ABOUT THIS EXERCISE
Reproduce exactly, and exclusively, the lines from the line containing "декабре 2002 года." through the final line of the listing below.

─── STORED DATA

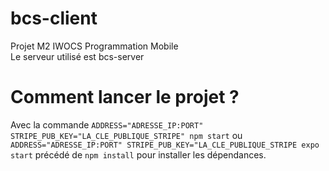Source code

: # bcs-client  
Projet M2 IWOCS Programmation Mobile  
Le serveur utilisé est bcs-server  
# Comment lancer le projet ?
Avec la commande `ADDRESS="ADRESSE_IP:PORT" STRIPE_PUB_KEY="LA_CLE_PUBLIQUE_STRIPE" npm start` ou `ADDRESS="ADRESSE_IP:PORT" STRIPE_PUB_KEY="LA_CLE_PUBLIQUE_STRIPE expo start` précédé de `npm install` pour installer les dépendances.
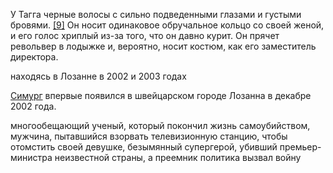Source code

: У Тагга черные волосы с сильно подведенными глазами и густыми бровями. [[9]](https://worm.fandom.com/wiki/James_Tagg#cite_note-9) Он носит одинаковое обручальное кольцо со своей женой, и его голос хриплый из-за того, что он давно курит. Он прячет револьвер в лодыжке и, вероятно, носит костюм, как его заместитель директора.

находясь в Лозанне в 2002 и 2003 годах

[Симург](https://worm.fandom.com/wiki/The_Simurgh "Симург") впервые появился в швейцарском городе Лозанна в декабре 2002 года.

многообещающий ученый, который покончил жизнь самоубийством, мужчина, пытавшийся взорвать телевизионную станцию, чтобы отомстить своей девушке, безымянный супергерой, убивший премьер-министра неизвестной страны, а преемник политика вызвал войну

──────

OUTPUT FOR THIS EXERCISE
[Симург](https://worm.fandom.com/wiki/The_Simurgh "Симург") впервые появился в швейцарском городе Лозанна в декабре 2002 года.

многообещающий ученый, который покончил жизнь самоубийством, мужчина, пытавшийся взорвать телевизионную станцию, чтобы отомстить своей девушке, безымянный супергерой, убивший премьер-министра неизвестной страны, а преемник политика вызвал войну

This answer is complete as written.